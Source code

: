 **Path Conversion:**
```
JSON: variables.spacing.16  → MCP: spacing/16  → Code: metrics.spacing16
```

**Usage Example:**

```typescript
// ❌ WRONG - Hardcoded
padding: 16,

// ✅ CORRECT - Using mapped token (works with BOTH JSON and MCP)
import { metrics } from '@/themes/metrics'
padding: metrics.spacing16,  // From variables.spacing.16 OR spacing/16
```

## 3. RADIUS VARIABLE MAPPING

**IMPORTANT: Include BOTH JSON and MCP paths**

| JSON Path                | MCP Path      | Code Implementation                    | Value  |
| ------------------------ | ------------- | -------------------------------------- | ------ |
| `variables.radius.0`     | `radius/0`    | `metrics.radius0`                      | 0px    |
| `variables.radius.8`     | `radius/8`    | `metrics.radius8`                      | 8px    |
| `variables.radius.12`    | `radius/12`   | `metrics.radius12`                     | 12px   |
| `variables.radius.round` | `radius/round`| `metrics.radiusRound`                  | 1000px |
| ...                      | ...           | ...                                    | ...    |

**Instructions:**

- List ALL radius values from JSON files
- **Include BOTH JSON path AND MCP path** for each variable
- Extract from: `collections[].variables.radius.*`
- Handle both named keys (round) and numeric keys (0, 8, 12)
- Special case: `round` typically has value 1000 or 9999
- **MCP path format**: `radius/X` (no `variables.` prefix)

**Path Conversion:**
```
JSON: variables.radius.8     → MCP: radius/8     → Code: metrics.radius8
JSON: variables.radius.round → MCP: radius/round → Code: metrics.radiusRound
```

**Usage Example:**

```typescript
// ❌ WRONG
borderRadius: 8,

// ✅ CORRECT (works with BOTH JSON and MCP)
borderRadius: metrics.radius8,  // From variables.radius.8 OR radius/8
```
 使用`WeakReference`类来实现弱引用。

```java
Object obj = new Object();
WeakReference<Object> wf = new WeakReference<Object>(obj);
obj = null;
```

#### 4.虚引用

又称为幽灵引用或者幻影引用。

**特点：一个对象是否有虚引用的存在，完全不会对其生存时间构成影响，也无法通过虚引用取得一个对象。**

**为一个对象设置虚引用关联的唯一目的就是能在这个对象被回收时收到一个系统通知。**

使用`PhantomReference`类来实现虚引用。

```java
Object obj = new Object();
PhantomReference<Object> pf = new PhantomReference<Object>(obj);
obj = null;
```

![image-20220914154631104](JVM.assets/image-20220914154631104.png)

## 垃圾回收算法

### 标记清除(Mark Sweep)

### EXERCISE
Every line above that holds "CORRECT" should be copied out.

### EXERCISE RESULT
// ✅ CORRECT - Using mapped token (works with BOTH JSON and MCP)
// ✅ CORRECT (works with BOTH JSON and MCP)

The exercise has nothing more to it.